Records for this task: Begin

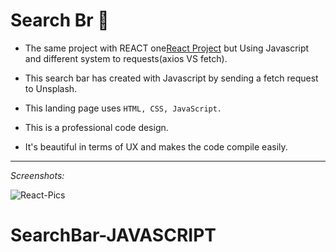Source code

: # Search Br :mag_right:

- The same project with REACT one[React Project](https://github.com/Ned-Magician/SearchBar-REACT) but Using Javascript and different system to requests(axios VS fetch).
- This search bar has created with Javascript by sending a fetch request to Unsplash.
- This landing page uses `HTML, CSS, JavaScript.`

- This is a professional code design.
- It's beautiful in terms of UX and makes the code compile easily.

---

_Screenshots:_

![React-Pics](<https://github.com/Ned-Magician/SearchBar/blob/main/SearchBar(JAVASCRIPT)/1.JPG>)

# SearchBar-JAVASCRIPT
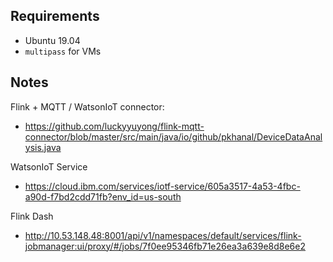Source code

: 

## Requirements

- Ubuntu 19.04
- `multipass` for VMs

## Notes

Flink + MQTT / WatsonIoT connector:
- https://github.com/luckyyuyong/flink-mqtt-connector/blob/master/src/main/java/io/github/pkhanal/DeviceDataAnalysis.java

WatsonIoT Service
- https://cloud.ibm.com/services/iotf-service/605a3517-4a53-4fbc-a90d-f7bd2cdd71fb?env_id=us-south

Flink Dash
- http://10.53.148.48:8001/api/v1/namespaces/default/services/flink-jobmanager:ui/proxy/#/jobs/7f0ee95346fb71e26ea3a639e8d8e6e2
    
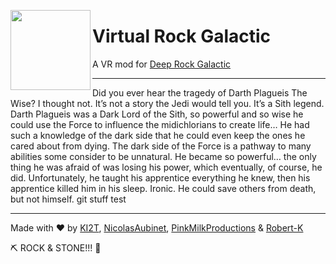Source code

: <img src="https://github.com/NicolasAubinet/virtual-rock-galactic/raw/main/FSD.png" width="128" align="left"></img>
# Virtual Rock Galactic
A VR mod for [Deep Rock Galactic](https://store.steampowered.com/app/548430/Deep_Rock_Galactic/)

---

Did you ever hear the tragedy of Darth Plagueis The Wise? I thought not. It’s not a story the Jedi would tell you. It’s a Sith legend. Darth Plagueis was a Dark Lord of the Sith, so powerful and so wise he could use the Force to influence the midichlorians to create life… He had such a knowledge of the dark side that he could even keep the ones he cared about from dying. The dark side of the Force is a pathway to many abilities some consider to be unnatural. He became so powerful… the only thing he was afraid of was losing his power, which eventually, of course, he did. Unfortunately, he taught his apprentice everything he knew, then his apprentice killed him in his sleep. Ironic. He could save others from death, but not himself.
git stuff test

---

Made with ❤ by [KI2T](https://github.com/ki2t), [NicolasAubinet](https://github.com/NicolasAubinet), [PinkMilkProductions](https://github.com/PinkMilkProductions) & [Robert-K](https://github.com/Robert-K)

⛏ ROCK & STONE!!! 🍻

Records for this task: End

— Aim of the exercise —
Would you restate, word for word and with no pictures, only the lines from the opening of the material through the line with "## Requirements", both included?

— Output for this task —
Source code

: # Search Br :mag_right:

- The same project with REACT one[React Project](https://github.com/Ned-Magician/SearchBar-REACT) but Using Javascript and different system to requests(axios VS fetch).
- This search bar has created with Javascript by sending a fetch request to Unsplash.
- This landing page uses `HTML, CSS, JavaScript.`

- This is a professional code design.
- It's beautiful in terms of UX and makes the code compile easily.

---

_Screenshots:_

![React-Pics](<https://github.com/Ned-Magician/SearchBar/blob/main/SearchBar(JAVASCRIPT)/1.JPG>)

# SearchBar-JAVASCRIPT
Source code

: 

## Requirements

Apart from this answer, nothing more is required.